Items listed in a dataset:
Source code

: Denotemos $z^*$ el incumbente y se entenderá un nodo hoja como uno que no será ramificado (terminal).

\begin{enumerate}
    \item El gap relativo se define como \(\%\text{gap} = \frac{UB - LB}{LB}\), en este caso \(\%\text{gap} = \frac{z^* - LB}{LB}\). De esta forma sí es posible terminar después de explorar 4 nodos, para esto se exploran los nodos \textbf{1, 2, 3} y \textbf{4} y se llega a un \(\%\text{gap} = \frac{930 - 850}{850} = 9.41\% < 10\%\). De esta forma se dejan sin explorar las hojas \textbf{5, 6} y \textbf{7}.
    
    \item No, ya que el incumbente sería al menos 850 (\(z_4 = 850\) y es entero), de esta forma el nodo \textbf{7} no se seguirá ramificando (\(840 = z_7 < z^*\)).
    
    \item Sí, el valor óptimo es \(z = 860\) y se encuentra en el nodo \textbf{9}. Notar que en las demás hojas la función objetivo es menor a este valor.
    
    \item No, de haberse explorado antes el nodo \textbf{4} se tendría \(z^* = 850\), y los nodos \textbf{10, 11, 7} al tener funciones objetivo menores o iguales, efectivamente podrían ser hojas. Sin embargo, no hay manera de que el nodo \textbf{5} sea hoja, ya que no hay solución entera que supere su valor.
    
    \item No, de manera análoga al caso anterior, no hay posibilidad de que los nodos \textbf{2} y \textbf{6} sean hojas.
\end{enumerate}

Assignment:
What goes in the answer is the run of lines from the one holding "No, de manera" to the end of the entries, reproduced exactly and with nothing else.

Solution to this problem:
    \item No, de manera análoga al caso anterior, no hay posibilidad de que los nodos \textbf{2} y \textbf{6} sean hojas.
\end{enumerate}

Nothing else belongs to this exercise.